The store still operates like a machine in a clean tank.
If you imagine that scene, the sounds inside the store will come back to life in your eardrums, and you can fall asleep in peace.
When morning comes, I can become a clerk again and become a cog in the world's wheel.
That was the only thing that made me a normal human being.
--- p.34

Especially when it comes to speech, the speech patterns of people close to me have been transmitted to me, and now my speech pattern is a mixture of Izumi-san and Sugawara-san.
I think most people would be like that.
When Sugawara-san's bandmates showed up at the store before, the way the women dressed and spoke was similar to Sugawara-san, and after Izumi-san came in, Sasaki-san's way of saying "Thank you for your hard work!" became just like Izumi-san.
When a housewife who Izumi had been close with at the store where she had previously worked came to help, her clothes were so similar to Izumi's that I almost mistook her for her.
My speech may also be contagious to someone.
I think we continue to be human by contagiously infecting each other like this.
--- p.40

"But if I'm perceived as weird, people who don't think I'm weird will start asking me questions. To avoid that annoying situation, it's convenient to have a plausible excuse."
Everyone thinks they have the right to come in and kick some ass at a strange person and find out what caused it.
It was a nuisance to me, and I found that arrogant attitude annoying.
Sometimes, when I feel like they're being too disruptive, I want to hit them with a shovel like I did in elementary school to stop them from doing that.
--- p.74

“Everyone has to coordinate their efforts.
I'm in my mid-30s, why am I still working part-time?
Why have I never been in a relationship?
They even ask you nonchalantly whether you have had sexual experience or not.
They even laugh and say things like, 'Don't include the prostitute thing,' so calmly.
“I’m not bothering anyone, but just because I’m in the minority, everyone is simply raping my life.”
--- p.109

“Ordinary people have a hobby of judging extraordinary people.
But if you kick me out, people will judge you even more.
So you have no choice but to keep feeding me.
--- p.150

Suddenly, I looked at my reflection in the window of the convenience store I had just left.
When I thought that these hands and feet also existed for the convenience store, I, inside the glass window, finally felt like a meaningful living being.
"welcome!"
--- p.195

Publisher's Review
We all infect each other and pretend to be 'normal humans'
I'm living


In the summer of 2016, an unusual book signing event by a novelist was held at a convenience store in Tokyo, Japan.
The main character of the autograph session is none other than Sayaka Murata, a female writer who has been working part-time at a convenience store for 18 years.
She won the 155th Akutagawa Prize, Japan's most prestigious literary award, in 2016 for her autobiographical novel, "Convenience Store Woman," which is based on her experience working part-time at a convenience store.
This award, unusually, stirred up not only the literary world but also the media and all of Japan.
In addition to the author's unique background, the work captured everyone's attention with its outstanding quality, combining sharp realistic depictions with humorous satire against the backdrop of a convenience store, a space representative of modern times.

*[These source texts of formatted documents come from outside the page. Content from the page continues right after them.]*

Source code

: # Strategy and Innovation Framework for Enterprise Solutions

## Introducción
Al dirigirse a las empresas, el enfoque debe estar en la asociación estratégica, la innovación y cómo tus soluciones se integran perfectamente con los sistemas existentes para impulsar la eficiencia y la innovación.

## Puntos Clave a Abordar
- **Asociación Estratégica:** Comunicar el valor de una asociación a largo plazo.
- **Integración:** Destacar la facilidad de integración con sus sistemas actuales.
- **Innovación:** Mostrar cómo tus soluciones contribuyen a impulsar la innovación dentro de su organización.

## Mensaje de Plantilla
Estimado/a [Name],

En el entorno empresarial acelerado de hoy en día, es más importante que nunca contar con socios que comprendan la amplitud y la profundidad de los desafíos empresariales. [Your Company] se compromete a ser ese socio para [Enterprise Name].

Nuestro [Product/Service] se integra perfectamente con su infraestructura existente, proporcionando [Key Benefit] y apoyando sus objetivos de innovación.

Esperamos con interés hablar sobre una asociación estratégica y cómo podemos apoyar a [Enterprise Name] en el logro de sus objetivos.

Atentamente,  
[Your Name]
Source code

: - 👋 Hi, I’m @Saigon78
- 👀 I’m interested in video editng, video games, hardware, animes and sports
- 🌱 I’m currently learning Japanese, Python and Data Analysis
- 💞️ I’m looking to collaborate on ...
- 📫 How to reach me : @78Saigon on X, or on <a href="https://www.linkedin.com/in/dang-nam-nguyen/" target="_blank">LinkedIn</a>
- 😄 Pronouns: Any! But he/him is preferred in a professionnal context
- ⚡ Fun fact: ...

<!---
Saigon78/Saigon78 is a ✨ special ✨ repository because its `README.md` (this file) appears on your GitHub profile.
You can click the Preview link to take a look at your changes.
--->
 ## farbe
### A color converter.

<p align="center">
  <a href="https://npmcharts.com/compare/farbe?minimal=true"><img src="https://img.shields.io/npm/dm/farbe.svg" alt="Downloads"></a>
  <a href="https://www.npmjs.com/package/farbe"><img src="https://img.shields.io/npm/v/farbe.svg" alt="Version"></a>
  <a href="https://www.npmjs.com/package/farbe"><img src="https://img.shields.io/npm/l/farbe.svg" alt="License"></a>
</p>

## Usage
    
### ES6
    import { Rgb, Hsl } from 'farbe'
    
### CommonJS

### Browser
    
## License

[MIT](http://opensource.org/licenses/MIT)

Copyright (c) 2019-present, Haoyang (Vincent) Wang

"Convenience Store Human" is a work that poses the question of "how to distinguish and define the boundary between normal and abnormal."
As we go through life, we encounter numerous standards for becoming a "normal human," such as things we must achieve at a certain age, such as getting a job, getting married, and then having children, raising children, and buying our own home.
To fit into that standard, we imitate each other, sometimes lie, and live as if we were 'normal humans', following the manual the world demands.
If you don't do that, you will have to endure the gossip, finger pointing, criticism, and ostracism of others.


“I was born to work at a convenience store.

“Only then could I become a part of the world.”

The protagonist of this novel, Keiko Furukura, is also not free from the demands of this world.
Born into an ordinary family and experiencing various things during her childhood, Geiko realized that she was somewhat of a strange child. When she started working at a convenience store in her first year of college, she experienced the moment when she became a normal 'part of the world' for the first time.
She has been working part-time at the same convenience store for 18 years now, and feels as if the 'sound of the convenience store' is engraved in her, and even in her dreams, she taps the convenience store cash register.
Geiko feels like a part of the convenience store, and finds comfort and identity in following the store's perfect manual.
However, even she, who had been living as a 'normal person' using the convenience store as an excuse, found it difficult to live as a 'convenience store worker' as she turned 36.
People who suspected her of being 'abnormal' because she had never dated, married, or had a decent job no longer used excuses such as chronic illness or family circumstances.
When a man named 'Siraha' appears in front of her, her daily life, which was like a neatly arranged convenience store shelf, begins to become chaotic.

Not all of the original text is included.